Messages posted to the compromised accounts promised people they’d receive double their money back if they paid into a Bitcoin wallet, which rapidly swelled to a total dollar value of over $100,000 as the scam entrapped its victims.
Although the malicious tweets were swiftly removed, Twitter took several hours to bring the situation under control, at one point suspending the ability of every verified account on its books to use the platform.
As of approximately 4am UK time on 16 July, Twitter appeared to have restored normal access to its service. In a series of tweets, a spokesperson said the accounts had likely been compromised through what is known as an insider breach.
“We detected what we believe to be a coordinated social engineering attack by people who successfully targeted some of our employees with access to internal systems and tools,” it said.
This appeared to confirm claims made by sources with alleged links to the hack, who said they had paid an insider at Twitter for access to an internal administration tool, as per Vice’s Motherboard.
Screenshots posted widely of this tool appear to show its legitimate use is to allow Twitter to take control of accounts, alter their details, and even suspend them, presumably as a moderation feature to combat abuse on the platform.
Twitter said: “We know they used this access to take control of many highly visible (including verified) accounts and Tweet on their behalf. We’re looking into what other malicious activity they may have conducted or information they may have accessed and will share more here as we have it.
“Once we became aware of the incident, we immediately locked down the affected accounts and removed Tweets posted by the attackers.
“We also limited functionality for a much larger group of accounts, like all verified accounts (even those with no evidence of being compromised), while we continue to fully investigate this.
“This was disruptive, but it was an important step to reduce risk. Most functionality has been restored but we may take further actions and will update you if we do,” said the spokesperson.
“We have locked accounts that were compromised and will restore access to the original account owner only when we are certain we can do so securely.
“Internally, we’ve taken significant steps to limit access to internal systems and tools while our investigation is ongoing. More updates to come as our investigation continues,” said Twitter.
Read more about insider threat
- Dealing with the human element in security is tough, but critical. This primer describes the types of insider threats and how to use a risk matrix to assess and rank them by importance.
- During these challenging times, organisations can't overlook the risk of insider threats as employees worry about layoffs, newly adopted remote working technology and more.

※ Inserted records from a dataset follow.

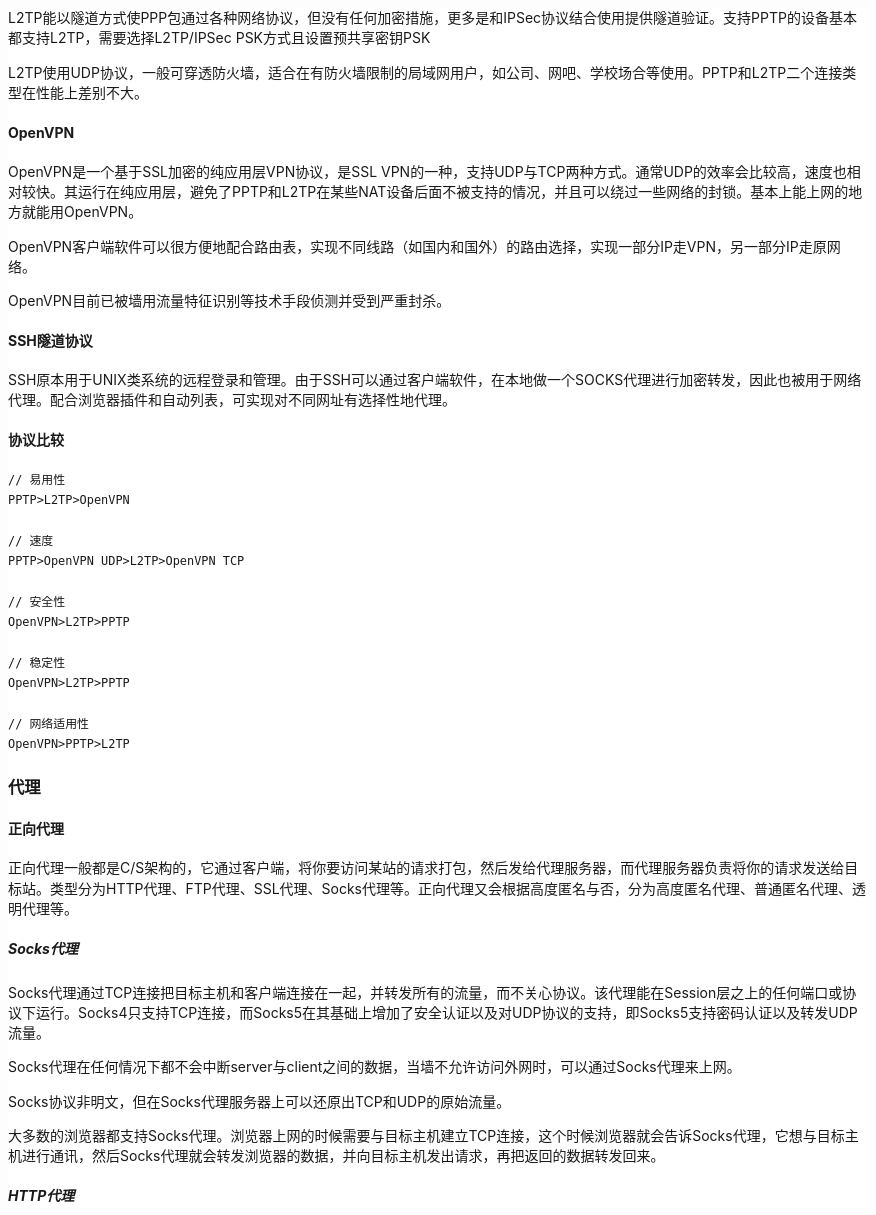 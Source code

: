 L2TP能以隧道方式使PPP包通过各种网络协议，但没有任何加密措施，更多是和IPSec协议结合使用提供隧道验证。支持PPTP的设备基本都支持L2TP，需要选择L2TP/IPSec PSK方式且设置预共享密钥PSK

L2TP使用UDP协议，一般可穿透防火墙，适合在有防火墙限制的局域网用户，如公司、网吧、学校场合等使用。PPTP和L2TP二个连接类型在性能上差别不大。

#### OpenVPN

OpenVPN是一个基于SSL加密的纯应用层VPN协议，是SSL VPN的一种，支持UDP与TCP两种方式。通常UDP的效率会比较高，速度也相对较快。其运行在纯应用层，避免了PPTP和L2TP在某些NAT设备后面不被支持的情况，并且可以绕过一些网络的封锁。基本上能上网的地方就能用OpenVPN。

OpenVPN客户端软件可以很方便地配合路由表，实现不同线路（如国内和国外）的路由选择，实现一部分IP走VPN，另一部分IP走原网络。

OpenVPN目前已被墙用流量特征识别等技术手段侦测并受到严重封杀。

#### SSH隧道协议

SSH原本用于UNIX类系统的远程登录和管理。由于SSH可以通过客户端软件，在本地做一个SOCKS代理进行加密转发，因此也被用于网络代理。配合浏览器插件和自动列表，可实现对不同网址有选择性地代理。

#### 协议比较

```
// 易用性
PPTP>L2TP>OpenVPN

// 速度
PPTP>OpenVPN UDP>L2TP>OpenVPN TCP

// 安全性
OpenVPN>L2TP>PPTP

// 稳定性
OpenVPN>L2TP>PPTP

// 网络适用性
OpenVPN>PPTP>L2TP
```

### 代理

#### 正向代理

正向代理一般都是C/S架构的，它通过客户端，将你要访问某站的请求打包，然后发给代理服务器，而代理服务器负责将你的请求发送给目标站。类型分为HTTP代理、FTP代理、SSL代理、Socks代理等。正向代理又会根据高度匿名与否，分为高度匿名代理、普通匿名代理、透明代理等。

##### Socks代理

Socks代理通过TCP连接把目标主机和客户端连接在一起，并转发所有的流量，而不关心协议。该代理能在Session层之上的任何端口或协议下运行。Socks4只支持TCP连接，而Socks5在其基础上增加了安全认证以及对UDP协议的支持，即Socks5支持密码认证以及转发UDP流量。

Socks代理在任何情况下都不会中断server与client之间的数据，当墙不允许访问外网时，可以通过Socks代理来上网。

Socks协议非明文，但在Socks代理服务器上可以还原出TCP和UDP的原始流量。

大多数的浏览器都支持Socks代理。浏览器上网的时候需要与目标主机建立TCP连接，这个时候浏览器就会告诉Socks代理，它想与目标主机进行通讯，然后Socks代理就会转发浏览器的数据，并向目标主机发出请求，再把返回的数据转发回来。

##### HTTP代理
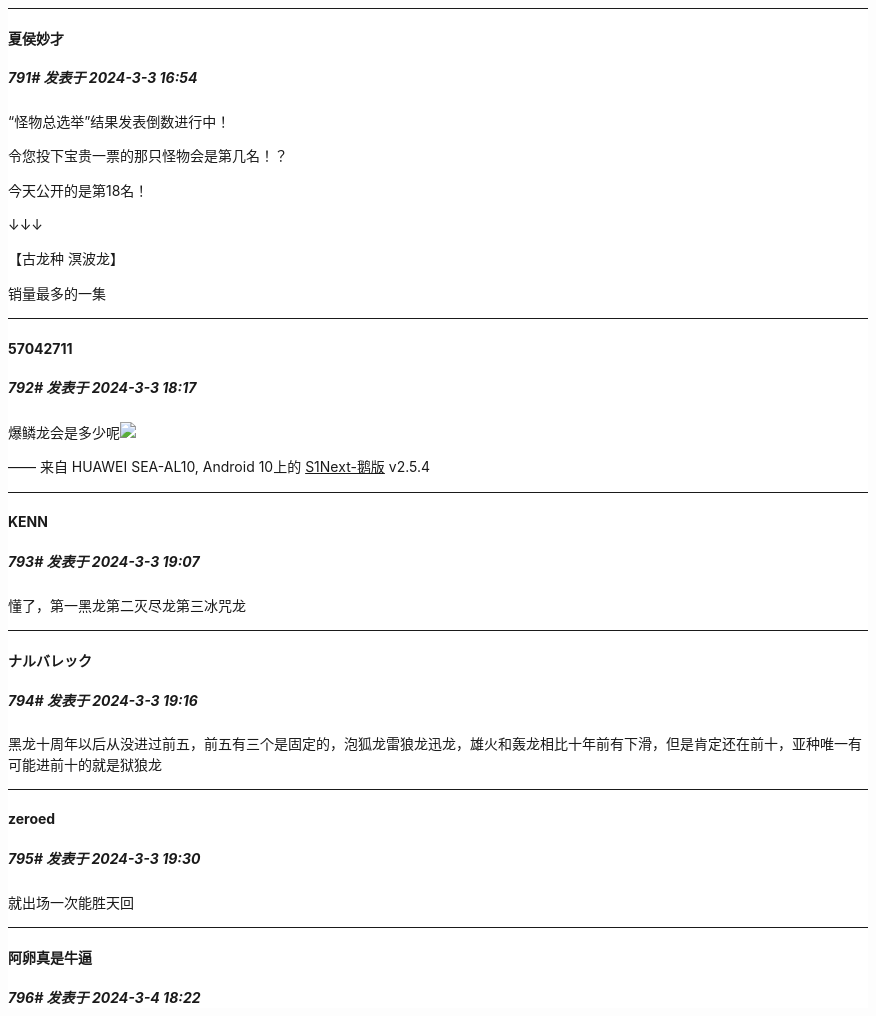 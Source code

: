 
*****

####  夏侯妙才  
##### 791#       发表于 2024-3-3 16:54

“怪物总选举”结果发表倒数进行中！

令您投下宝贵一票的那只怪物会是第几名！？

今天公开的是第18名！

↓↓↓

【古龙种 溟波龙】

销量最多的一集


*****

####  57042711  
##### 792#       发表于 2024-3-3 18:17

爆鳞龙会是多少呢<img src="https://static.saraba1st.com/image/smiley/face2017/037.png" referrerpolicy="no-referrer">

—— 来自 HUAWEI SEA-AL10, Android 10上的 [S1Next-鹅版](https://github.com/ykrank/S1-Next/releases) v2.5.4


*****

####  KENN  
##### 793#       发表于 2024-3-3 19:07

懂了，第一黑龙第二灭尽龙第三冰咒龙


*****

####  ナルバレック  
##### 794#       发表于 2024-3-3 19:16

黑龙十周年以后从没进过前五，前五有三个是固定的，泡狐龙雷狼龙迅龙，雄火和轰龙相比十年前有下滑，但是肯定还在前十，亚种唯一有可能进前十的就是狱狼龙


*****

####  zeroed  
##### 795#       发表于 2024-3-3 19:30

就出场一次能胜天回


*****

####  阿卵真是牛逼  
##### 796#       发表于 2024-3-4 18:22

- Insider threat programs may backfire if employees feel they are intrusive and violate privacy, Forrester Research warns. Making sure these programmes don't go too far should fall to HR.
The scam deployed by the hackers is a relatively commonplace one; cryptocurrencies such as Bitcoin are frequently used by cyber criminals at least in part because they use encryption to secure the transaction process, which is conducted through anonymous hash codes over a peer-to-peer network.
However, the breach does raise questions for Twitter over the wider security and public safety implications – particularly in light of US president Donald Trump’s use and abuse of the platform.
In an open letter to Twitter head Jack Dorsey, US senator Josh Hawley, a Republican who represents the state of Missouri in Washington DC, wrote: “I am concerned that this event may represent not merely a coordinated set of separate hacking incidents but rather a successful attack on the security of Twitter itself.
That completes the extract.